To find the perimeter of triangle TJP, we need to find the lengths of the three sides TJ, JP, and TP, and then add them up.
First, we can find the length of TJ. Since T is the midpoint of LM, we know that LT = TM. Therefore, we can find TM by subtracting the length of LT from the length of OL: TM = OL - LT = 32 - 9 = 23. Since J is the midpoint of MO, we know that JM = JO. Therefore, we can find JO by subtracting the length of JM from the length of OL: JO = OL - JM = 32 - 12 = 20. Finally, we can find the length of TJ by using the Pythagorean theorem on right triangle LJT: TJ^2 = LT^2 + JT^2. Since we know that LT = 9 and JT = JM/2 = 6, we can solve for TJ: TJ^2 = 9^2 + 6^2 = 81 + 36 = 117. Taking the square root of both sides, we get TJ = sqrt(117) = 3sqrt(13).

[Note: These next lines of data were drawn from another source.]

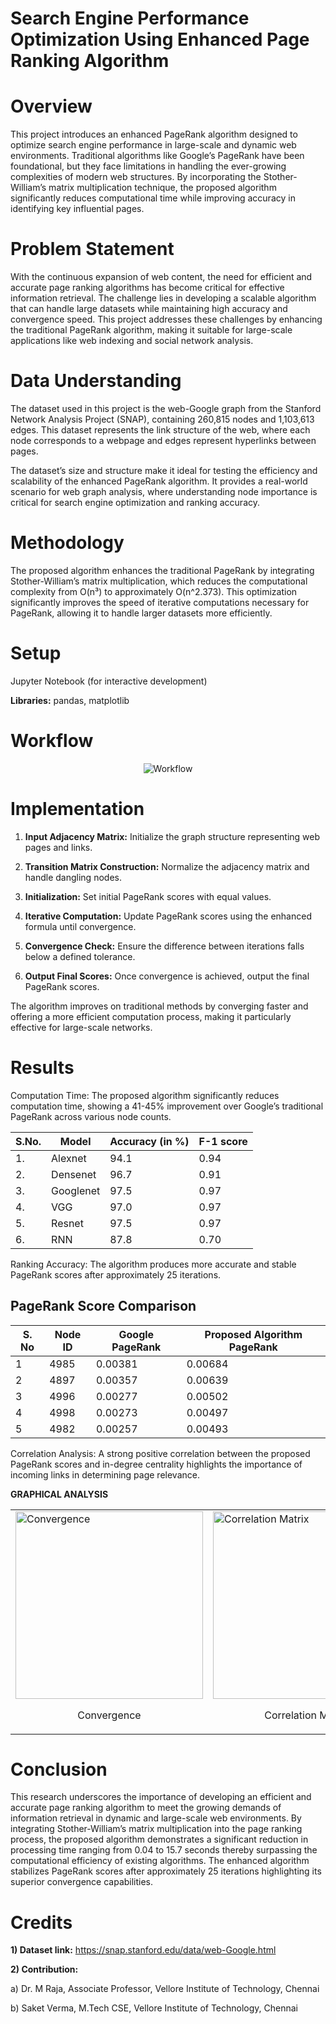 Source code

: # Search Engine Performance Optimization Using Enhanced Page Ranking Algorithm

# Overview

This project introduces an enhanced PageRank algorithm designed to optimize search engine performance in large-scale and dynamic web environments. Traditional algorithms like Google’s PageRank have been foundational, but they face limitations in handling the ever-growing complexities of modern web structures. By incorporating the Stother-William’s matrix multiplication technique, the proposed algorithm significantly reduces computational time while improving accuracy in identifying key influential pages.

# Problem Statement

With the continuous expansion of web content, the need for efficient and accurate page ranking algorithms has become critical for effective information retrieval. The challenge lies in developing a scalable algorithm that can handle large datasets while maintaining high accuracy and convergence speed. This project addresses these challenges by enhancing the traditional PageRank algorithm, making it suitable for large-scale applications like web indexing and social network analysis.

# Data Understanding

The dataset used in this project is the web-Google graph from the Stanford Network Analysis Project (SNAP), containing 260,815 nodes and 1,103,613 edges. This dataset represents the link structure of the web, where each node corresponds to a webpage and edges represent hyperlinks between pages.

The dataset’s size and structure make it ideal for testing the efficiency and scalability of the enhanced PageRank algorithm. It provides a real-world scenario for web graph analysis, where understanding node importance is critical for search engine optimization and ranking accuracy.

# Methodology

The proposed algorithm enhances the traditional PageRank by integrating Stother-William’s matrix multiplication, which reduces the computational complexity from O(n³) to approximately O(n^2.373). This optimization significantly improves the speed of iterative computations necessary for PageRank, allowing it to handle larger datasets more efficiently.

# Setup

Jupyter Notebook (for interactive development)

**Libraries:** pandas, matplotlib

# Workflow

<p align="center">
    <img src="https://github.com/user-attachments/assets/177a25af-74ec-4de7-8195-10446e2ac145" alt="Workflow"/>
</p>

# Implementation

1) **Input Adjacency Matrix:** Initialize the graph structure representing web pages and links.

2) **Transition Matrix Construction:** Normalize the adjacency matrix and handle dangling nodes.

3) **Initialization:** Set initial PageRank scores with equal values.

4) **Iterative Computation:** Update PageRank scores using the enhanced formula until convergence.

5) **Convergence Check:** Ensure the difference between iterations falls below a defined tolerance.

6) **Output Final Scores:** Once convergence is achieved, output the final PageRank scores.

The algorithm improves on traditional methods by converging faster and offering a more efficient computation process, making it particularly effective for large-scale networks.

# Results
Computation Time: The proposed algorithm significantly reduces computation time, showing a 41-45% improvement over Google’s traditional PageRank across various node counts.

<div align = "center">
  
| S.No. | Model      | Accuracy (in %) | F-1 score |
|-------|------------|-----------------|-----------|
| 1.    | Alexnet    | 94.1            | 0.94      |
| 2.    | Densenet   | 96.7            | 0.91      |
| 3.    | Googlenet  | 97.5            | 0.97      |
| 4.    | VGG        | 97.0            | 0.97      |
| 5.    | Resnet     | 97.5            | 0.97      |
| 6.    | RNN        | 87.8            | 0.70      |

</div>

Ranking Accuracy: The algorithm produces more accurate and stable PageRank scores after approximately 25 iterations.

## PageRank Score Comparison

<div align = "center">
  
| S. No | Node ID | Google PageRank | Proposed Algorithm PageRank |
|-------|---------|----------------|-----------------------------|
| 1     | 4985    | 0.00381        | 0.00684                     |
| 2     | 4897    | 0.00357        | 0.00639                     |
| 3     | 4996    | 0.00277        | 0.00502                     |
| 4     | 4998    | 0.00273        | 0.00497                     |
| 5     | 4982    | 0.00257        | 0.00493                     |

</div>

Correlation Analysis: A strong positive correlation between the proposed PageRank scores and in-degree centrality highlights the importance of incoming links in determining page relevance.

**GRAPHICAL ANALYSIS**

<table>
    <tr>
        <td>
            <img src="https://github.com/user-attachments/assets/3bac2d2a-28c1-4a3c-a1c2-1f372ddb71e3" alt="Convergence" width="300">
            <p align="center">Convergence</p>
        </td>
        <td>
            <img src="https://github.com/user-attachments/assets/232ff19c-b215-4701-b74c-8964565ce6b9" alt="Correlation Matrix" width="300">
            <p align="center">Correlation Matrix</p>
        </td>
        <td>
            <img src="https://github.com/user-attachments/assets/7f9cbc75-df71-4f6d-9372-2fae63a1e391" alt="Distribution" width="300">
            <p align="center">Distribution of PageRank Score</p>
        </td>
    </tr>
</table>

# Conclusion

This research underscores the importance of developing an efficient and accurate page ranking algorithm to meet the growing demands of information retrieval in dynamic and large-scale web environments. By integrating Stother-William’s matrix multiplication into the page ranking process, the proposed algorithm demonstrates a significant reduction in processing time ranging from 0.04 to 15.7 seconds thereby surpassing the computational efficiency of existing algorithms. The enhanced algorithm stabilizes PageRank scores after approximately 25 iterations highlighting its superior convergence capabilities.

# Credits

**1) Dataset link:** https://snap.stanford.edu/data/web-Google.html

**2) Contribution:** 

a) Dr. M Raja, Associate Professor, Vellore Institute of Technology, Chennai

b) Saket Verma, M.Tech CSE, Vellore Institute of Technology, Chennai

Next, we can find the length of JP. Since P is the midpoint of LO, we know that JP is half the length of LO: JP = LO/2 = 32/2 = 16.
Finally, we can find the length of TP. Since T, J, and P are all midpoints of their respective sides, we know that triangle TJP is similar to triangle LMO, with a scale factor of 1/2. Therefore, the length of TP is half the length of LM: TP = LM/2 = TM/2 = 23/2.
Now we can add up the lengths of the three sides to find the perimeter of triangle TJP: TJ + JP + TP = 3sqrt(13) + 16 + 23/2 = 3sqrt(13) + 32 + 11.5 = 3sqrt(13) + 43.5. Therefore, the perimeter of triangle TJP is 3sqrt(13) + 43.5.